Dataset records:
● ● ● ● ●

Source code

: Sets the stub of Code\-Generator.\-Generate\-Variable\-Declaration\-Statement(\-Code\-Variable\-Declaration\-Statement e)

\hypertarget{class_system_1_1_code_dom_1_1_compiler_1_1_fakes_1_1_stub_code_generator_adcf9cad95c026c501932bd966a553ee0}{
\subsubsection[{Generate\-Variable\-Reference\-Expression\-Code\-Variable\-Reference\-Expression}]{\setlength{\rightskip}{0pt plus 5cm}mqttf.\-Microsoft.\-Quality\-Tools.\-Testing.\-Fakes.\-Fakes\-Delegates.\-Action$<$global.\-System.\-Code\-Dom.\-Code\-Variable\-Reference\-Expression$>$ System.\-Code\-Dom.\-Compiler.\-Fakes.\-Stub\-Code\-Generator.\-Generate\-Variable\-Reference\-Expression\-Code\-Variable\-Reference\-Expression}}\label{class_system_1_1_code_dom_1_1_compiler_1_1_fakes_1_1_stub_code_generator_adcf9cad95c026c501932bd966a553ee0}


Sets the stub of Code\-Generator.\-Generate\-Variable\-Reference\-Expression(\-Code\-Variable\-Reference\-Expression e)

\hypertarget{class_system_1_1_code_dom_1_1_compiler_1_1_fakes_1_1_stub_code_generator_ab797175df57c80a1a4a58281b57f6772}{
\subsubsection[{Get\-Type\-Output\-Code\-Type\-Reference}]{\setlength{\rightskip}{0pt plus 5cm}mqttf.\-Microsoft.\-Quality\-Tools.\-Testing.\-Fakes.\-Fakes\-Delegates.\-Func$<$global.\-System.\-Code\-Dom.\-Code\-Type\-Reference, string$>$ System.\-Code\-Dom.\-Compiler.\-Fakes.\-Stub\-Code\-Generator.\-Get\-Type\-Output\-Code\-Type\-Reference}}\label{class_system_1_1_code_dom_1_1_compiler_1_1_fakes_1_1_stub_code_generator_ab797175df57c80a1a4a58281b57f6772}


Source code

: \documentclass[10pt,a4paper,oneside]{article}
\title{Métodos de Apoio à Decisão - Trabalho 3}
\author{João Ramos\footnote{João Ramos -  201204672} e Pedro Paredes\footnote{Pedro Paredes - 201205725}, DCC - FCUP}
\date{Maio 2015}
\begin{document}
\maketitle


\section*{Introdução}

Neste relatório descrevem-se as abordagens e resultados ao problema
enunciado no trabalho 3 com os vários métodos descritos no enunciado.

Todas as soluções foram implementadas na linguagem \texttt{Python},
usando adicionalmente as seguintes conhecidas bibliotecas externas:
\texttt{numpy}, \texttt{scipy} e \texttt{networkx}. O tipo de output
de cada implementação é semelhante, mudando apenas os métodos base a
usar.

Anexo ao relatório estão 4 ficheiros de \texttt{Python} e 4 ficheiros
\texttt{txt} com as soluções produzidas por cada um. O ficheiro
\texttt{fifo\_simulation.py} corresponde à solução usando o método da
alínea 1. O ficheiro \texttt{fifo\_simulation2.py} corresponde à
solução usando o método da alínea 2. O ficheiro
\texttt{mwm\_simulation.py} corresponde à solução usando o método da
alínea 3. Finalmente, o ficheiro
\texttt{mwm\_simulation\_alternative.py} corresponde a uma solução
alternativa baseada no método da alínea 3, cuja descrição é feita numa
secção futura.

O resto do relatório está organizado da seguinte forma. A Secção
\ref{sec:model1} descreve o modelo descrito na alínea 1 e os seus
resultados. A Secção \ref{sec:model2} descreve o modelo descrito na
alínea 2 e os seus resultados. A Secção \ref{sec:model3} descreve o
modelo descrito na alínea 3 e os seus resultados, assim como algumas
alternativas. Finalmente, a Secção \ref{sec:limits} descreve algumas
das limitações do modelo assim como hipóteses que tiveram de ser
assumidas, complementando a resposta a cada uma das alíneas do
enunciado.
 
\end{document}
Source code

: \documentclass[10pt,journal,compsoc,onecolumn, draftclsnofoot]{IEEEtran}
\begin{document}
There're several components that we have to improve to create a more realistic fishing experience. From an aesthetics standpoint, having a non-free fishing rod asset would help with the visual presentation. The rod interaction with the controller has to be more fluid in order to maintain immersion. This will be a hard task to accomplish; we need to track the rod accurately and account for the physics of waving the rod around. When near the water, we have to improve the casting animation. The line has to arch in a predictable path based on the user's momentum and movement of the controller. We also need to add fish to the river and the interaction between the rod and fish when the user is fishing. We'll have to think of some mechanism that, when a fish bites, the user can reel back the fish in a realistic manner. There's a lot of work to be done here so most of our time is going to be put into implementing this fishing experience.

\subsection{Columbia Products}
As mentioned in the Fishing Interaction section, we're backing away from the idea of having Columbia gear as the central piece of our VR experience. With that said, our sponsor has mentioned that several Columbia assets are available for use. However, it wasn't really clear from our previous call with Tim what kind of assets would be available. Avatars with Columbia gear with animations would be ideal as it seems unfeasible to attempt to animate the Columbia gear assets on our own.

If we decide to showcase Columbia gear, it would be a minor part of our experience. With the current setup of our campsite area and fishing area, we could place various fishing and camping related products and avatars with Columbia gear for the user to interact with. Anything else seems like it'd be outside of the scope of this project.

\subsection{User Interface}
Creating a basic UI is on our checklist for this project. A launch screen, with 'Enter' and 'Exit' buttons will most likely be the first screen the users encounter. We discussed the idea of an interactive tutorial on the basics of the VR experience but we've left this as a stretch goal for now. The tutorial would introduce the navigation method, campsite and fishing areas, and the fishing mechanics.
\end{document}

● ● ● ● ●

WORK TO BE COMPLETED:
Write down, word for word, the lines above from the one containing "1 e os seus" through the one containing "modelo descrito na alínea 3", both ends included.

RESPONSE FOR THIS EXERCISE:
\ref{sec:model1} descreve o modelo descrito na alínea 1 e os seus
resultados. A Secção \ref{sec:model2} descreve o modelo descrito na
alínea 2 e os seus resultados. A Secção \ref{sec:model3} descreve o
modelo descrito na alínea 3 e os seus resultados, assim como algumas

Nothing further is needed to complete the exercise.